┌─ PROVIDED INFORMATION

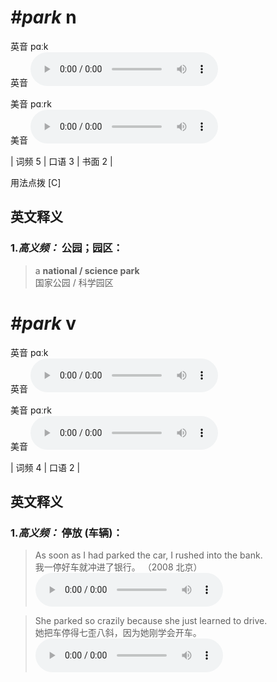 # ***\#park*** n
英音 pɑːk  
英音
<audio src="./media/park.aac" controls="controls"></audio>

美音 pɑːrk  
美音
<audio src="./media/park1.aac" controls="controls"></audio>



| 词频 5 | 口语 3 | 书面 2 |  

用法点拨  [C]

英文释义
---
### 1.*高义频：* **公园；园区：**  

 > a **national / science park**  
 > 国家公园 / 科学园区    


# ***\#park*** v
英音 pɑːk  
英音
<audio src="./media/park.aac" controls="controls"></audio>

美音 pɑːrk  
美音
<audio src="./media/park2.aac" controls="controls"></audio>



| 词频 4 | 口语 2 |  

英文释义
---
### 1.*高义频：* **停放 (车辆)：**  

 > As soon as I had parked the car, I rushed into the bank.    
 > 我一停好车就冲进了银行。  （2008 北京）  
<audio src="./media/park2-1.aac" controls="controls"></audio>

 > She parked so crazily because she just learned to drive.    
 > 她把车停得七歪八斜，因为她刚学会开车。    
<audio src="./media/park2-2.aac" controls="controls"></audio>


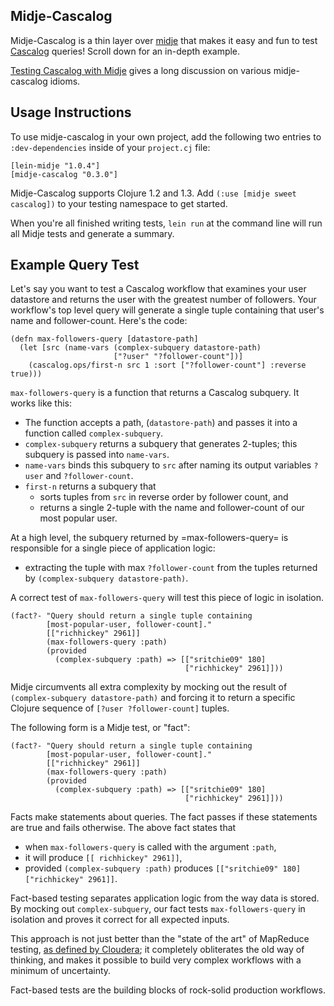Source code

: ## Midje-Cascalog

Midje-Cascalog is a thin layer over [midje](https://github.com/marick/Midje) that makes it easy and fun to test [Cascalog](https://github.com/nathanmarz/cascalog) queries! Scroll down for an in-depth example.

[Testing Cascalog with Midje](http://sritchie.github.com/2011/09/30/testing-cascalog-with-midje.html) gives a long discussion on various midje-cascalog idioms.

## Usage Instructions

To use midje-cascalog in your own project, add the following two entries to `:dev-dependencies` inside  of your `project.cj` file:

    [lein-midje "1.0.4"]
    [midje-cascalog "0.3.0"]

Midje-Cascalog supports Clojure 1.2 and 1.3. Add `(:use [midje sweet cascalog])` to your testing namespace to get started.

When you're all finished writing tests, `lein run` at the command line will run all Midje tests and generate a summary.

## Example Query Test

Let's say you want to test a Cascalog workflow that examines your user datastore and returns the user with the greatest number of followers. Your workflow's top level query will generate a single tuple containing that user's name and follower-count. Here's the code:

    (defn max-followers-query [datastore-path]
      (let [src (name-vars (complex-subquery datastore-path)
                           ["?user" "?follower-count"])]
        (cascalog.ops/first-n src 1 :sort ["?follower-count"] :reverse true)))

`max-followers-query` is a function that returns a Cascalog subquery. It works like this: 

* The function accepts a path, (`datastore-path`) and passes it into a function called `complex-subquery`.
* `complex-subquery` returns a subquery that generates 2-tuples; this subquery is passed into `name-vars`.
 * `name-vars` binds this subquery to `src` after naming its output variables `?user` and `?follower-count`.
* `first-n` returns a subquery that
  * sorts tuples from `src` in reverse order by follower count, and
  * returns a single 2-tuple with the name and follower-count of our most popular user.

At a high level, the subquery returned by =max-followers-query= is responsible for a single piece of application logic:

* extracting the tuple with max `?follower-count` from the tuples returned by `(complex-subquery datastore-path)`.

A correct test of `max-followers-query` will test this piece of logic in isolation.

    (fact?- "Query should return a single tuple containing
            [most-popular-user, follower-count]."
            [["richhickey" 2961]]
            (max-followers-query :path)
            (provided
              (complex-subquery :path) => [["sritchie09" 180]
                                           ["richhickey" 2961]]))

Midje circumvents all extra complexity by mocking out the result of `(complex-subquery datastore-path)` and forcing it to return a specific Clojure sequence of `[?user ?follower-count]` tuples.

The following form is a Midje test, or "fact":


    (fact?- "Query should return a single tuple containing
            [most-popular-user, follower-count]."
            [["richhickey" 2961]]
            (max-followers-query :path)
            (provided
              (complex-subquery :path) => [["sritchie09" 180]
                                           ["richhickey" 2961]]))

Facts make statements about queries. The fact passes if these statements are true and fails otherwise. The above fact states that

* when `max-followers-query` is called with the argument `:path`,
* it will produce `[[ richhickey" 2961]]`,
* provided `(complex-subquery :path)` produces `[["sritchie09" 180] ["richhickey" 2961]]`.

Fact-based testing separates application logic from the way data is stored. By mocking out `complex-subquery`, our fact tests `max-followers-query` in isolation and proves it correct for all expected inputs.

This approach is not just better than the "state of the art" of MapReduce testing, [as defined by Cloudera](http://www.cloudera.com/blog/2009/07/debugging-mapreduce-programs-with-mrunit/); it completely obliterates the old way of thinking, and makes it possible to build very complex workflows with a minimum of uncertainty.

Fact-based tests are the building blocks of rock-solid production workflows.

└─

_PROBLEM REQUIREMENTS:_
All that is needed is the exact run of lines from the start of the material above through the one containing "Midje-Cascalog supports Clojure", pictures left out.

_ANSWER BOX:_
 # ***\#park*** n
英音 pɑːk  
英音
<audio src="./media/park.aac" controls="controls"></audio>

美音 pɑːrk  
美音
<audio src="./media/park1.aac" controls="controls"></audio>



| 词频 5 | 口语 3 | 书面 2 |  

用法点拨  [C]

英文释义
---
### 1.*高义频：* **公园；园区：**  

 > a **national / science park**  
 > 国家公园 / 科学园区    


# ***\#park*** v
英音 pɑːk  
英音
<audio src="./media/park.aac" controls="controls"></audio>

美音 pɑːrk  
美音
<audio src="./media/park2.aac" controls="controls"></audio>



| 词频 4 | 口语 2 |  

英文释义
---
### 1.*高义频：* **停放 (车辆)：**  

 > As soon as I had parked the car, I rushed into the bank.    
 > 我一停好车就冲进了银行。  （2008 北京）  
<audio src="./media/park2-1.aac" controls="controls"></audio>

 > She parked so crazily because she just learned to drive.    
 > 她把车停得七歪八斜，因为她刚学会开车。    
<audio src="./media/park2-2.aac" controls="controls"></audio>


Source code

: ## Midje-Cascalog

Midje-Cascalog is a thin layer over [midje](https://github.com/marick/Midje) that makes it easy and fun to test [Cascalog](https://github.com/nathanmarz/cascalog) queries! Scroll down for an in-depth example.

[Testing Cascalog with Midje](http://sritchie.github.com/2011/09/30/testing-cascalog-with-midje.html) gives a long discussion on various midje-cascalog idioms.

## Usage Instructions

To use midje-cascalog in your own project, add the following two entries to `:dev-dependencies` inside  of your `project.cj` file:

    [lein-midje "1.0.4"]
    [midje-cascalog "0.3.0"]

Midje-Cascalog supports Clojure 1.2 and 1.3. Add `(:use [midje sweet cascalog])` to your testing namespace to get started.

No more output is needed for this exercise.